Inclusivism (More Than “General Revelation”)

[ This is a portion of a short critique I had to provide as part of coursework for Liberty University. ]

Although inclusivism is mistaken in believing that (with Christ’s sacrifice on the cross) general revelation is “enough,” it is correct in holding that specific knowledge of Christ’s work is not a requirement for salvation. Scripture shows the only prerequisite is faith, that some outside “the fold” keep the Law in their hearts, that God is actively looking at everyone’s hearts, and that He is never dependent on others to accomplish His will (and that He desires all be saved).

If entering heaven requires specific knowledge of Jesus, then Hebrew 11’s list of Old Testament saints is illogical—there is no way they could have confessed Christ’s name.
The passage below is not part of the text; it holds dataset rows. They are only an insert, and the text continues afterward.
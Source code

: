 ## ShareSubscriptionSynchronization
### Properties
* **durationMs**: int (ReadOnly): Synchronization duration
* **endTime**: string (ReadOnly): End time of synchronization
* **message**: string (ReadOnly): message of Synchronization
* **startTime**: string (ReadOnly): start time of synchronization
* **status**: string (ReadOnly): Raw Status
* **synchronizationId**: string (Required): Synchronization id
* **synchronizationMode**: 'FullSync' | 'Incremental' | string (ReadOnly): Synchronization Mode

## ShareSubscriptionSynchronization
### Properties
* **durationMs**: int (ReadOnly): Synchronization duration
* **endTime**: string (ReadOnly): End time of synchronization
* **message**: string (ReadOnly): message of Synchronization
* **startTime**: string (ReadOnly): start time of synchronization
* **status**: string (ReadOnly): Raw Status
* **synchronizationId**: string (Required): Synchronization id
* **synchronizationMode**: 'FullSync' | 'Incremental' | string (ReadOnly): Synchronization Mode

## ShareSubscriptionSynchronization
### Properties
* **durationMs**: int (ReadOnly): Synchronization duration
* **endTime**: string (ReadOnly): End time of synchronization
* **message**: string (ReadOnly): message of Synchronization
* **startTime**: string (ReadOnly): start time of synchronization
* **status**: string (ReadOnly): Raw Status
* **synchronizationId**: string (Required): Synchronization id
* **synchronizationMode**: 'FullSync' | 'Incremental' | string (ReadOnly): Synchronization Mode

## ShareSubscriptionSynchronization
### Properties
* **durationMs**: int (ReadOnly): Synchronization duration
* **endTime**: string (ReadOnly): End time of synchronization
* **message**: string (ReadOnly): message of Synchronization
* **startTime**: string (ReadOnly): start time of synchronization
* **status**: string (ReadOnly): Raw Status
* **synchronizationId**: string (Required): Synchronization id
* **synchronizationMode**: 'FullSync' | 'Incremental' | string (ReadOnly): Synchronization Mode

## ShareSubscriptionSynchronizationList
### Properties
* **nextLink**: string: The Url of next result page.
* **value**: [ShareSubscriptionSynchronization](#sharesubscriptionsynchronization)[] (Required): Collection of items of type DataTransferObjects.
Instead, we are saved by faith (see Eph. 2:8; Rom. 3:23-25; 30-31; 4:16; Heb. 11), and it is that faith that appropriates Jesus’ work on the cross, not knowledge of that work. When it comes to those ignorant of a Judeo-Christian God, Romans 2:14 says that there are Gentiles who do not have “have the law” but, “by nature do what the law requires” (ESV). Verse 13 ties this to being “justified” and verses 14 and 15 note that “their conscience also bears witness, and their conflicting thoughts accuse or even excuse them on that day when…God judges the secrets of men by Christ Jesus”; (emphasis mine). These Gentiles are saved without even having an Old Testament faith.
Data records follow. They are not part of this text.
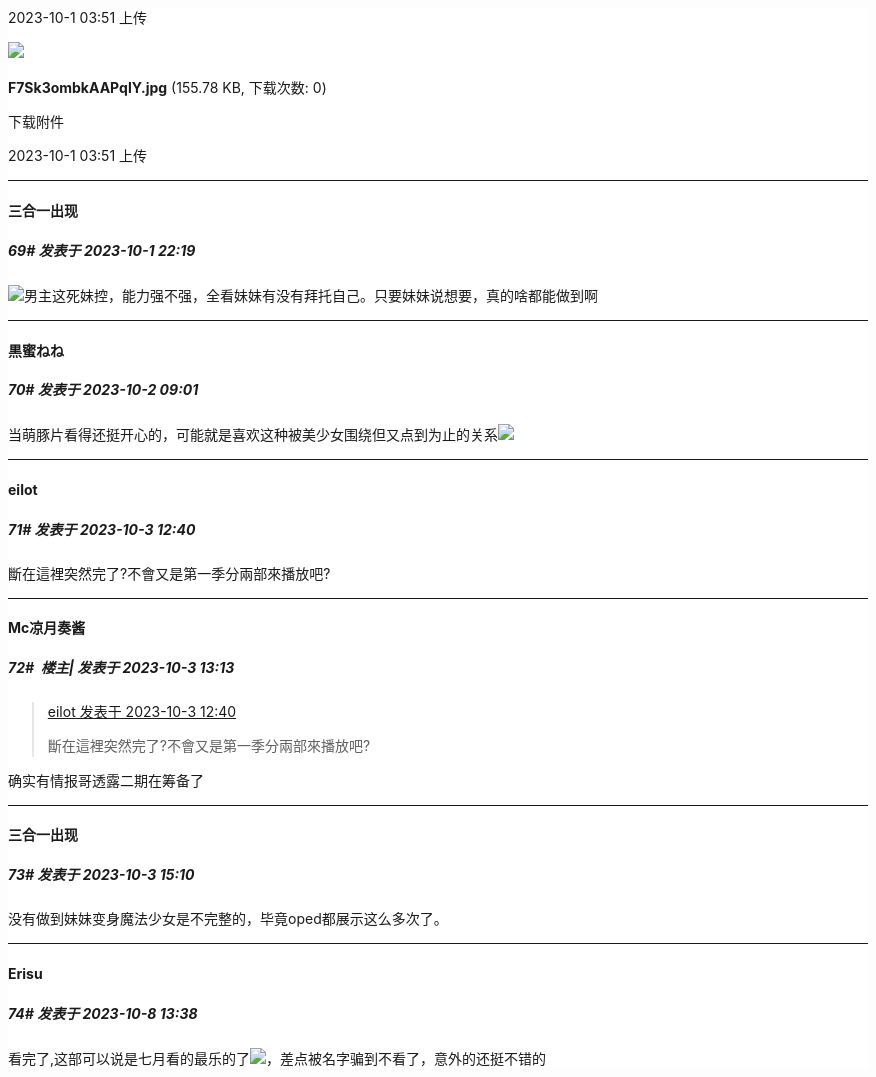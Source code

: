 2023-10-1 03:51 上传

<img src="https://img.saraba1st.com/forum/202310/01/035135t4dggktysxofsyyp.jpg" referrerpolicy="no-referrer">

<strong>F7Sk3ombkAAPqlY.jpg</strong> (155.78 KB, 下载次数: 0)

下载附件

2023-10-1 03:51 上传


*****

####  三合一出现  
##### 69#       发表于 2023-10-1 22:19

<img src="https://static.saraba1st.com/image/smiley/face2017/065.png" referrerpolicy="no-referrer">男主这死妹控，能力强不强，全看妹妹有没有拜托自己。只要妹妹说想要，真的啥都能做到啊


*****

####  黒蜜ねね  
##### 70#       发表于 2023-10-2 09:01

当萌豚片看得还挺开心的，可能就是喜欢这种被美少女围绕但又点到为止的关系<img src="https://static.saraba1st.com/image/smiley/face2017/072.png" referrerpolicy="no-referrer">


*****

####  eilot  
##### 71#       发表于 2023-10-3 12:40

斷在這裡突然完了?不會又是第一季分兩部來播放吧?


*****

####  Mc凉月奏酱  
##### 72#         楼主| 发表于 2023-10-3 13:13

<blockquote><a href="httphttps://bbs.saraba1st.com/2b/forum.php?mod=redirect&amp;goto=findpost&amp;pid=62602446&amp;ptid=2142606" target="_blank">eilot 发表于 2023-10-3 12:40</a>

斷在這裡突然完了?不會又是第一季分兩部來播放吧?</blockquote>
确实有情报哥透露二期在筹备了


*****

####  三合一出现  
##### 73#       发表于 2023-10-3 15:10

没有做到妹妹变身魔法少女是不完整的，毕竟oped都展示这么多次了。

*****

####  Erisu  
##### 74#       发表于 2023-10-8 13:38

看完了,这部可以说是七月看的最乐的了<img src="https://static.saraba1st.com/image/smiley/face2017/067.png" referrerpolicy="no-referrer">，差点被名字骗到不看了，意外的还挺不错的

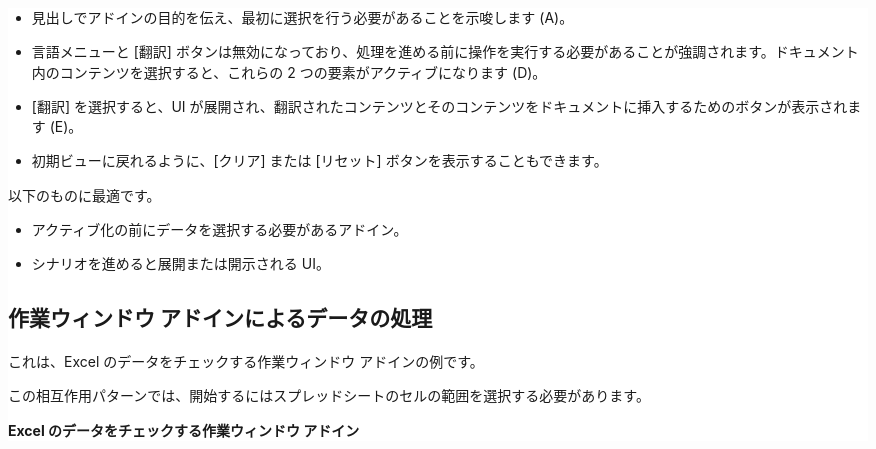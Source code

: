 <ul><li><p>見出しでアドインの目的を伝え、最初に選択を行う必要があることを示唆します (A)。</p></li><li><p>言語メニューと [<span class="ui">翻訳</span>] ボタンは無効になっており、処理を進める前に操作を実行する必要があることが強調されます。ドキュメント内のコンテンツを選択すると、これらの 2 つの要素がアクティブになります (D)。</p></li><li><p><span class="ui">[翻訳]</span> を選択すると、UI が展開され、翻訳されたコンテンツとそのコンテンツをドキュメントに挿入するためのボタンが表示されます (E)。</p></li><li><p>初期ビューに戻れるように、<span class="ui">[クリア]</span> または <span class="ui">[リセット]</span> ボタンを表示することもできます。</p></li></ul>以下のものに最適です。
<ul><li><p>アクティブ化の前にデータを選択する必要があるアドイン。</p></li><li><p>シナリオを進めると展開または開示される UI。</p></li></ul>

## <a name="process-data-with-a-task-pane-add-in"></a>作業ウィンドウ アドインによるデータの処理


これは、Excel のデータをチェックする作業ウィンドウ アドインの例です。

この相互作用パターンでは、開始するにはスプレッドシートのセルの範囲を選択する必要があります。

**Excel のデータをチェックする作業ウィンドウ アドイン**
<br>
How do the unreached get faith that is acceptable to God? God searches and tests hearts and minds (1 Chr. 28:9; Ps. 7:9; Prov. 17:3; Jer. 11:20; 17:10; Rom. 8:27; 1 Thes. 2:4, Rev. 2:23). The Lord is doing a special work on everyone’s heart (1 Chr. 28:9; Jer. 17:10)—a work beyond His witness in general revelation.
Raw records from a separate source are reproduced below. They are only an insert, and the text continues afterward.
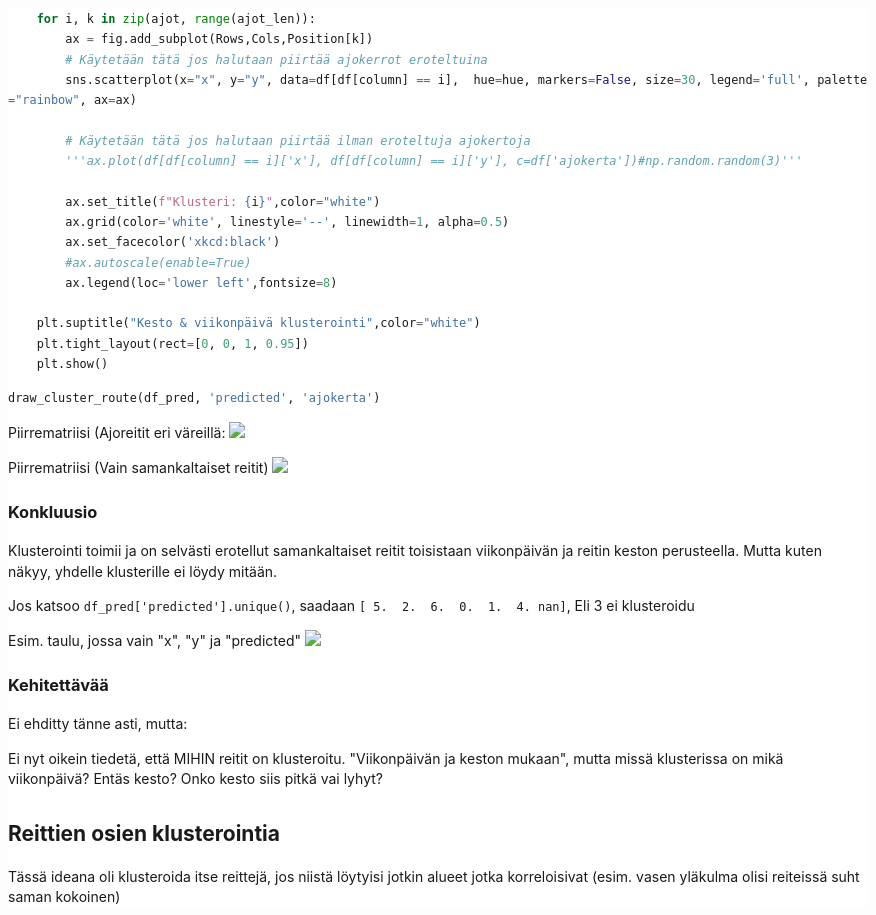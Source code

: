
 ```python
    for i, k in zip(ajot, range(ajot_len)):
        ax = fig.add_subplot(Rows,Cols,Position[k])
        # Käytetään tätä jos halutaan piirtää ajokerrot eroteltuina
        sns.scatterplot(x="x", y="y", data=df[df[column] == i],  hue=hue, markers=False, size=30, legend='full', palette="rainbow", ax=ax)
        
        # Käytetään tätä jos halutaan piirtää ilman eroteltuja ajokertoja
        '''ax.plot(df[df[column] == i]['x'], df[df[column] == i]['y'], c=df['ajokerta'])#np.random.random(3)'''
        
        ax.set_title(f"Klusteri: {i}",color="white")
        ax.grid(color='white', linestyle='--', linewidth=1, alpha=0.5)
        ax.set_facecolor('xkcd:black')
        #ax.autoscale(enable=True)
        ax.legend(loc='lower left',fontsize=8)
        
    plt.suptitle("Kesto & viikonpäivä klusterointi",color="white")
    plt.tight_layout(rect=[0, 0, 1, 0.95])
    plt.show()
```
```python
draw_cluster_route(df_pred, 'predicted', 'ajokerta')
```
Piirrematriisi (Ajoreitit eri väreillä:
![](https://gitlab.dclabra.fi/wiki/uploads/upload_29c6c3f56766f08bcbe12b964cef8c15.png)

Piirrematriisi (Vain samankaltaiset reitit)
![](https://gitlab.dclabra.fi/wiki/uploads/upload_318f612cfd2004acadb0c38cf213b1e4.png)


### Konkluusio
Klusterointi toimii ja on selvästi erotellut samankaltaiset reitit toisistaan viikonpäivän ja reitin keston perusteella. Mutta kuten näkyy, yhdelle klusterille ei löydy mitään.

Jos katsoo ```df_pred['predicted'].unique()```,
saadaan ```[ 5.  2.  6.  0.  1.  4. nan]```, Eli 3 ei klusteroidu

Esim. taulu, jossa vain "x", "y" ja "predicted"
![](https://gitlab.dclabra.fi/wiki/uploads/upload_8e48af1245db9543a032b8b1b38754dd.png)

### Kehitettävää
Ei ehditty tänne asti, mutta:

Ei nyt oikein tiedetä, että MIHIN reitit on klusteroitu. "Viikonpäivän ja keston mukaan", mutta missä klusterissa on mikä viikonpäivä? Entäs kesto? Onko kesto siis pitkä vai lyhyt?

## Reittien osien klusterointia

Tässä ideana oli klusteroida itse reittejä, jos niistä löytyisi jotkin alueet jotka korreloisivat (esim. vasen yläkulma olisi reiteissä suht saman kokoinen)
Finally, God has never been dependent on anyone (or anything) to accomplish His will (see Isa. 55:11; Num. 23:19; Eze. 12:25; and Isa. 46:10). There is never any question whether God will do what He intends, and He desires all people be saved (1 Tim. 2:4). Salvation dependent on human efforts implicitly denies the Lord’s omnipotence.

God does not need man. He will find a way for those who will have faith to have faith.